De voogden van de kinderen van Gerrit Winder verkochten op 8 juni 1745 een bijzonder molentje. Het ging om een windkoffiemolen, die op een huis was geplaatst, en vooraan in de Noord aan de Schinkeldijk stond. Dit was een erf dichtbij de Dam in de Oostzijde. Winder was eerst gehuwd geweest met Niesje Lammerts en vervolgens met Grietje Dircks Koek. Allen waren in 1745 overleden. De kinderen vielen onder de weeskamer, zodat de weesmeesters als voogden optraden. Dit waren Auwel Dircksz Koek, een broer van Grietje, Joggem Last en Dirck Hillebrantsz Groenvelt.
Zij verkochten de molen aan Joggem Last, één van de weestmeester van Oostzaandam dus.
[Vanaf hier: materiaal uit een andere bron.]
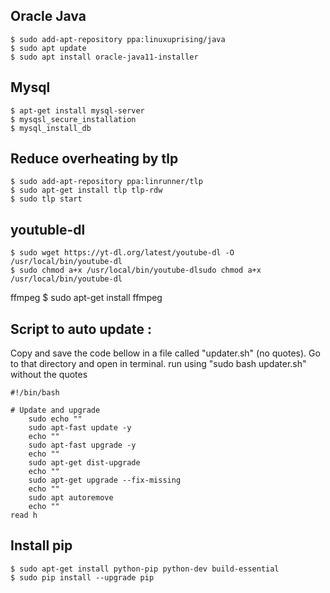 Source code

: Oracle Java
-
	$ sudo add-apt-repository ppa:linuxuprising/java
	$ sudo apt update
	$ sudo apt install oracle-java11-installer

Mysql
-
	$ apt-get install mysql-server
	$ mysqsl_secure_installation
	$ mysql_install_db

Reduce overheating by tlp
-
	$ sudo add-apt-repository ppa:linrunner/tlp
	$ sudo apt-get install tlp tlp-rdw
	$ sudo tlp start

youtuble-dl
-
	$ sudo wget https://yt-dl.org/latest/youtube-dl -O /usr/local/bin/youtube-dl
	$ sudo chmod a+x /usr/local/bin/youtube-dlsudo chmod a+x /usr/local/bin/youtube-dl

ffmpeg
	$ sudo apt-get install ffmpeg


Script to auto update :
-
Copy and save the code bellow in a file called "updater.sh" (no quotes). Go to that directory and open in terminal. run using "sudo bash updater.sh" without the quotes


	#!/bin/bash

	# Update and upgrade
		sudo echo ""
		sudo apt-fast update -y
		echo ""
		sudo apt-fast upgrade -y
		echo ""
		sudo apt-get dist-upgrade
		echo ""
		sudo apt-get upgrade --fix-missing
		echo ""
		sudo apt autoremove
		echo ""
	read h

Install pip
-
	$ sudo apt-get install python-pip python-dev build-essential 
	$ sudo pip install --upgrade pip 

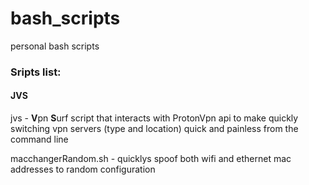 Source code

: # bash_scripts
personal bash scripts


### Sripts list:


#### JVS

jvs - **V**pn **S**urf
script that interacts with ProtonVpn api to make quickly switching vpn servers (type and location) quick and painless from the command line

macchangerRandom.sh - quicklys spoof both wifi and ethernet mac addresses to random configuration







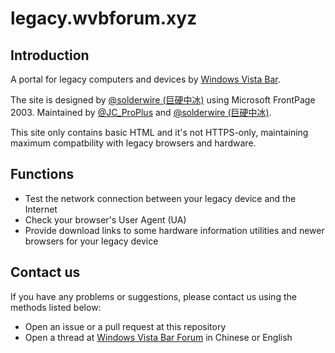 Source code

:# legacy.wvbforum.xyz
## Introduction
A portal for legacy computers and devices by [Windows Vista Bar](https://wvbforum.xyz).

The site is designed by [@solderwire (巨硬中冰)](https://github.com/solderwire) using Microsoft FrontPage 2003. Maintained by [@JC_ProPlus](https://github.com/JC-ProPlus) and [@solderwire (巨硬中冰)](https://github.com/solderwire).

This site only contains basic HTML and it's not HTTPS-only, maintaining maximum compatbility with legacy browsers and hardware.

## Functions
* Test the network connection between your legacy device and the Internet
* Check your browser's User Agent (UA)
* Provide download links to some hardware information utilities and newer browsers for your legacy device

## Contact us
If you have any problems or suggestions, please contact us using the methods listed below:
* Open an issue or a pull request at this repository
* Open a thread at [Windows Vista Bar Forum](https://wvbforum.xyz) in Chinese or English
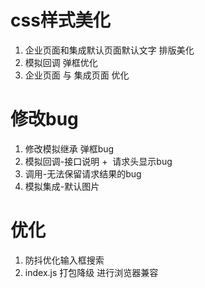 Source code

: # css样式美化
1. 企业页面和集成默认页面默认文字 排版美化
2. 模拟回调 弹框优化
3. 企业页面 与 集成页面 优化

# 修改bug
1. 修改模拟继承 弹框bug
2. 模拟回调-接口说明 +  请求头显示bug
3. 调用-无法保留请求结果的bug
4. 模拟集成-默认图片

# 优化
1. 防抖优化输入框搜索
2. index.js 打包降级 进行浏览器兼容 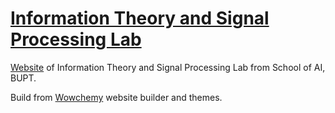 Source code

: # [Information Theory and Signal Processing Lab](https://github.com/2018210744/starter-hugo-research-group)

[Website](https://wondrous-dusk-013c57.netlify.app/) of Information Theory and Signal Processing Lab from School of AI, BUPT. 

Build from [Wowchemy](https://github.com/wowchemy/starter-hugo-research-group) website builder and themes.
Het ging kennelijk om een groot huis met een ruim erf, want er moest f. 2800,- voor betaald worden. Vermoedelijk ging het om een winkel.
Waar het huis met de koffiemolen op het dak precies stond is niet geheel duidelijk. In elk geval lag het erf ten westen van de dijksloot, maar Dirk Teunis Ken had nog bezittingen tussen het huis en de Zaan. Aan de zuidkant liep een steeg en aan de noordkant een sloot. Met de mededeling ‘vooraen in de Noort’ weten we, dat het dichtbij het centrum in de huidige Oostzijde moet zijn geweest.
Om de zaak te financieren verkocht Last dezelfde dag een huis met een ‘huysemakers timmerwerf’. Kennelijk was hij dus timmerbaas, maar schakelde hij over naar het beroep van winkelier. Zijn werf leverde f. 3300,- op en Cornelis van Petten werd de nieuwe eigenaar. Van dit geld stortte hij f. 1400,- contant bij de weesmeesters. Er werd een zogenaamde kustingbodebrief opgemaakt, waarin hij zich verplichtte over het nog uitstaande bedrag 3 procent rente per jaar te betalen. Op 28 april 1757 loste hij nog eens f. 1100,- af en twee jaar later betaalde Last op 19 oktober de resterende 300 gulden .
In maart 1801 werd de Zaanstreek getroffen door een stormachtige week, waarbij een aantal molens zware averij opliep. Daarbij was ook de Koffiemolen, die zijn kap afmaalde. Het incident werd door molenmaker Garbrand Jansz Kruyver, die op het Kalf woonde, in zijn dagboek genoteerd . De molen heeft dus lange tijd in de Oostzijde gestaan.
Pieter Boorsma vermeldt dit molentje als curiositeit en vindt dat hij niet kan meetellen in de Zaanse molenlijst. Gezien het koopbedrag voor huis en molen en de notitie van Kruyver moet het toch een windmolen van enige omvang zijn geweest, zodat hij er volgens mij wel degelijk bij hoort.
Verdere gegevens zijn tot op heden niet gevonden.